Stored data
--------------------------------

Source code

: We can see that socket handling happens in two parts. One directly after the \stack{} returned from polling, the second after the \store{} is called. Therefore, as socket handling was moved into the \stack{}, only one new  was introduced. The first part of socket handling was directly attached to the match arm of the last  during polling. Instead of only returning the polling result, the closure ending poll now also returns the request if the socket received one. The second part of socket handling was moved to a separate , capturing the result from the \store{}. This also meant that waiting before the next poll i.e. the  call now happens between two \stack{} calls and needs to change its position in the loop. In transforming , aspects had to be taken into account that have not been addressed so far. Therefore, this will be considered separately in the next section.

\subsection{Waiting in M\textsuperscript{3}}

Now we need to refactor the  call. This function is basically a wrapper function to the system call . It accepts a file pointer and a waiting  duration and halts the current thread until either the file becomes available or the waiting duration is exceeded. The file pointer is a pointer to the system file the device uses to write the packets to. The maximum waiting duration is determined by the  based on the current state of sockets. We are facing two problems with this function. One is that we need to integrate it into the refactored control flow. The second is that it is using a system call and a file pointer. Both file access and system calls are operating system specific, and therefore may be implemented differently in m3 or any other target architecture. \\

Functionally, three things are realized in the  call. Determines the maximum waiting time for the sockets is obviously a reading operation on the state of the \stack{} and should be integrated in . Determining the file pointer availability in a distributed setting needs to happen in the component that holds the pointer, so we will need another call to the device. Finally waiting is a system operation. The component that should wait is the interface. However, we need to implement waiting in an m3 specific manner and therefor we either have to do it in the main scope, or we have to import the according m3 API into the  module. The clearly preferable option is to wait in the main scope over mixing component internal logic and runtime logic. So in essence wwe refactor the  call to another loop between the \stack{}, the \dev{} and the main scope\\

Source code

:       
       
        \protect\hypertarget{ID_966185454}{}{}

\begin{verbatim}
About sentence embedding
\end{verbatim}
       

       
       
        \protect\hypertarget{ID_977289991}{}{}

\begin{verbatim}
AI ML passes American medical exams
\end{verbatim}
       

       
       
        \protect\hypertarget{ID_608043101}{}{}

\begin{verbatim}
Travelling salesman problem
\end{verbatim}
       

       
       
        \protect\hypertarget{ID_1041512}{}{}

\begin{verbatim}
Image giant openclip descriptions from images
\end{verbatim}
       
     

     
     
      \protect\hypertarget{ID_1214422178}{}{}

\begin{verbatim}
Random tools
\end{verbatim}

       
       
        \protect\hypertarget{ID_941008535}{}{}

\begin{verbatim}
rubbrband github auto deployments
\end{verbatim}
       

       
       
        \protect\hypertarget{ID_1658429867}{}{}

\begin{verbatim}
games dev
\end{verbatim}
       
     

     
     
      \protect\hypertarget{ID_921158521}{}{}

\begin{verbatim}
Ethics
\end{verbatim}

--------------------------------

◆ TASK OBJECTIVE ◆
Only the number is wanted here. How many lines in the entries contain "hypertarget"?

◆ OUTPUT FOR THIS EXERCISE ◆
8